His uncle Georges Paulin was a part-time automobile designer and invented the mechanical retractible hardtop, who was later executed by the Nazis in 1941 as a hero of the French Resistance.
After failing his Baccalauréat, Pierre trained to become a ceramist in Vallaurius on the French Rivera and then as a stone-carver in Burgundy.
He was as well the nephew of Georges Paulin who designed vehicles and invented the first mechanical retractible hardtop roof.
Pierre Paulin had failed his Baccalauréat and moved on to train as a ceramist in Vallaurius and then as a stone-carver in Burgundy.
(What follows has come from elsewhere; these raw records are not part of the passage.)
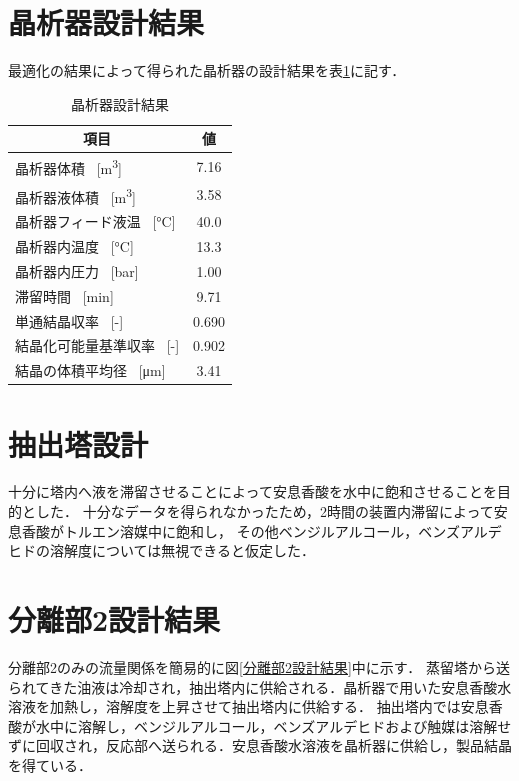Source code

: \documentclass[a4j]{jsreport}
\begin{document}
\section{晶析器設計結果}
最適化の結果によって得られた晶析器の設計結果を表\ref{晶析器設計結果}に記す．
\begin{table}[htbp]
    \caption{晶析器設計結果}
    \label{晶析器設計結果}
    \begin{center}
        \begin{tabular}{lc}\hline
            \multicolumn{1}{c}{項目}       &  値    \\   \hline
            晶析器体積 \, [\si{\cubic \metre}]                 &7.16    \\
            晶析器液体積 \, [\si{\cubic \metre}]                &3.58    \\
            晶析器フィード液温 \, [\si{\degreeCelsius}]   &40.0    \\
            晶析器内温度 \, [\si{\degreeCelsius}]         &13.3   \\
            晶析器内圧力 \, [\si{bar}]               &1.00    \\
            滞留時間 \, [\si{min}]                    &9.71    \\
            単通結晶収率 \, [\si{-}]               &0.690   \\
            結晶化可能量基準収率 \, [\si{-}]        &0.902    \\
            結晶の体積平均径 \, [\si{\micro \metre}]      &3.41     \\ \hline
        \end{tabular}
    \end{center}
\end{table}

\section{抽出塔設計}
十分に塔内へ液を滞留させることによって安息香酸を水中に飽和させることを目的とした．
十分なデータを得られなかったため，2時間の装置内滞留によって安息香酸がトルエン溶媒中に飽和し，
その他ベンジルアルコール，ベンズアルデヒドの溶解度については無視できると仮定した．

\section{分離部2設計結果}
分離部2のみの流量関係を簡易的に図\ref{分離部2設計結果}中に示す．
蒸留塔から送られてきた油液は冷却され，抽出塔内に供給される．晶析器で用いた安息香酸水溶液を加熱し，溶解度を上昇させて抽出塔内に供給する．
抽出塔内では安息香酸が水中に溶解し，ベンジルアルコール，ベンズアルデヒドおよび触媒は溶解せずに回収され，反応部へ送られる．安息香酸水溶液を晶析器に供給し，製品結晶を得ている．
\end{document}
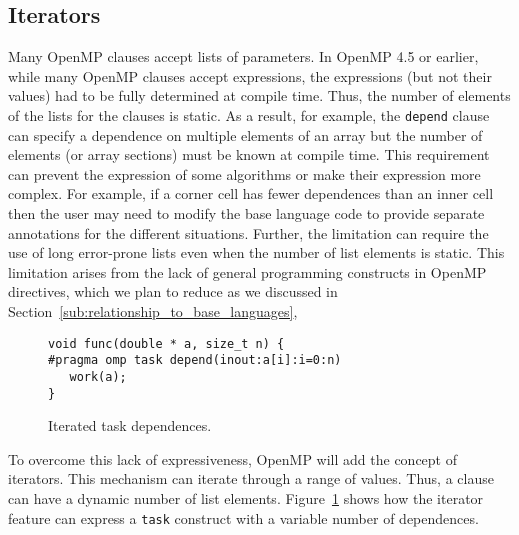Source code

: \subsection{Iterators}
\label{sub:iterators}

Many OpenMP clauses accept lists of parameters. In OpenMP 4.5 or earlier, 
while many OpenMP clauses accept expressions, the expressions (but not 
their values) had to be fully determined at compile time. Thus, the number 
of elements of the lists for the clauses is static. As a result, for example,
the \texttt{depend} clause can specify a dependence on multiple elements
of an array but the number of elements (or array sections) must be known
at compile time. This requirement can prevent the expression of some
algorithms or make their expression more complex.  For example, if a 
corner cell has fewer dependences than an inner cell then the user may need 
to modify the base language code to provide separate annotations for the
different situations. Further, the limitation can require the use of long 
error-prone lists even when the number of list elements is static. This 
limitation arises from the lack of general programming constructs in 
OpenMP directives, which we plan to reduce as we discussed in 
Section~\ref{sub:relationship_to_base_languages}, 

\begin{figure}
\begin{verbatim}
void func(double * a, size_t n) {
#pragma omp task depend(inout:a[i]:i=0:n)
   work(a);
}
\end{verbatim}
\caption{Iterated task dependences.\label{fig:iterators}}
\end{figure}

To overcome this lack of expressiveness, OpenMP will add the concept of  
iterators. This mechanism can iterate through a range of values. Thus, a
clause can have a dynamic number of list elements. Figure~\ref{fig:iterators} 
shows how the iterator feature can express a \texttt{task} construct with a 
variable number of dependences.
Relations with the Gascoin company, he would gain interest in Scandinavian and Japanese design which would influence his works later on.
A year later he would be employed by the Thonet company and began experimenting with stretching swimwear materials over traditionally made chairs.
Pierre Paulin influenced Olivier Mourgue's Djinn chairs that were featured in Stanley Kubrick's classic film 2001: A Space Odyssey.
He also redesigned the interiors of the Denon Wing of the Louvre Museum, the hall of Tapestries in the Paris City Hall, the Economic and Social Council assembly room, the Green Room of the state radio's Broadcasting House ("Maison de la Radio") the Nikko Hotel and other places.